> **PROBLEM**
Find all lines with the word "table" in the material, then copy them.

> **SUPPLIED MATERIAL**
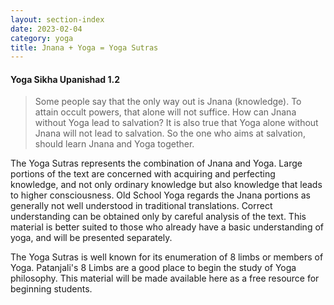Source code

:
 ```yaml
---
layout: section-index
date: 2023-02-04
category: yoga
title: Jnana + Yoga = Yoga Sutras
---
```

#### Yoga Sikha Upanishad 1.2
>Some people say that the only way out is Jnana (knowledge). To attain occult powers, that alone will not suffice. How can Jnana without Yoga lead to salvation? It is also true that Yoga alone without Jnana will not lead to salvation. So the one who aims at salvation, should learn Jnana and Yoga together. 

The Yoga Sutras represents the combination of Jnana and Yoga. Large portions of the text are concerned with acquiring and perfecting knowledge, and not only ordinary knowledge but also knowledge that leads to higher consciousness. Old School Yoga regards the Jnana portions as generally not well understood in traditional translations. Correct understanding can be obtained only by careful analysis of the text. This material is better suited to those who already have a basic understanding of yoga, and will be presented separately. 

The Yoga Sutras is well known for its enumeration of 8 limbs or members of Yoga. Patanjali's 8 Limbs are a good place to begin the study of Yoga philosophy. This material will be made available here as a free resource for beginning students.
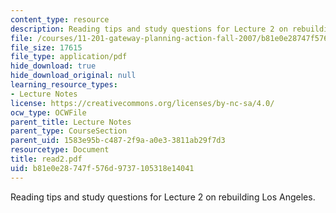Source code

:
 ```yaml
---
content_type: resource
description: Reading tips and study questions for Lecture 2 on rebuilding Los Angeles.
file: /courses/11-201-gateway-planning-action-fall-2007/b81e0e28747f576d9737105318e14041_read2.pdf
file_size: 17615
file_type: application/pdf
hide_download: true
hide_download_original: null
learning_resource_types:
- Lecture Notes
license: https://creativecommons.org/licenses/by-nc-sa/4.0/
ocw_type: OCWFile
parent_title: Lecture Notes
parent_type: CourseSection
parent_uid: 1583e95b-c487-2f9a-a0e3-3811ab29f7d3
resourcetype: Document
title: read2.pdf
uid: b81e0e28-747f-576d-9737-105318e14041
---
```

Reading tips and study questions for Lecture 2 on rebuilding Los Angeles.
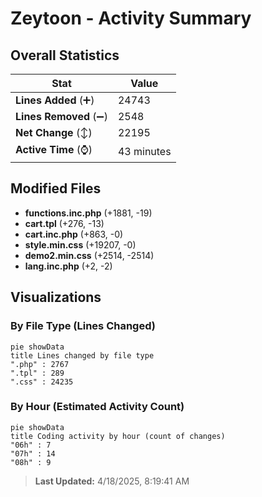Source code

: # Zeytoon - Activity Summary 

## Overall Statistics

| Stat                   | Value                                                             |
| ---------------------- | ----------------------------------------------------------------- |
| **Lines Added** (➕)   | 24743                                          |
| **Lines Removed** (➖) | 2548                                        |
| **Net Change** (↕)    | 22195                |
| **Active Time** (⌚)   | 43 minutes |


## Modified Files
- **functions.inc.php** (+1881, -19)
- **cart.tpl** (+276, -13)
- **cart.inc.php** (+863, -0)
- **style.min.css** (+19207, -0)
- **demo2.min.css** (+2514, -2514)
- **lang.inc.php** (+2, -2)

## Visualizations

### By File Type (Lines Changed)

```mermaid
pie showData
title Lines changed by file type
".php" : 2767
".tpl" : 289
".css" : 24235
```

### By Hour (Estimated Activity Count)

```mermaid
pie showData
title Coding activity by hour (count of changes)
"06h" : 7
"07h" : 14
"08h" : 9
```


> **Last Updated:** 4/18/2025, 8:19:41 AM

---

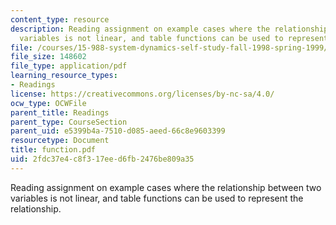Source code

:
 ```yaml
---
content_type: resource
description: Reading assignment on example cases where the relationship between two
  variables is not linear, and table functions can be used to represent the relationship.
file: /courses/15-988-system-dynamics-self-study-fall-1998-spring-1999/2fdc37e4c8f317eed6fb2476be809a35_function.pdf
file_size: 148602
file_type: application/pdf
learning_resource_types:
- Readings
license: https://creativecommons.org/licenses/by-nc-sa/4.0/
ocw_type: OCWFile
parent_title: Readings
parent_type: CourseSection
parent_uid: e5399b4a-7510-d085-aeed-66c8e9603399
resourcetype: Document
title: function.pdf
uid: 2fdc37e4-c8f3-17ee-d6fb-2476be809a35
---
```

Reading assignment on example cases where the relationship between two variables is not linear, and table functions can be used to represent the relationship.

> **EXERCISE OUTPUT**
  variables is not linear, and table functions can be used to represent the relationship.
Reading assignment on example cases where the relationship between two variables is not linear, and table functions can be used to represent the relationship.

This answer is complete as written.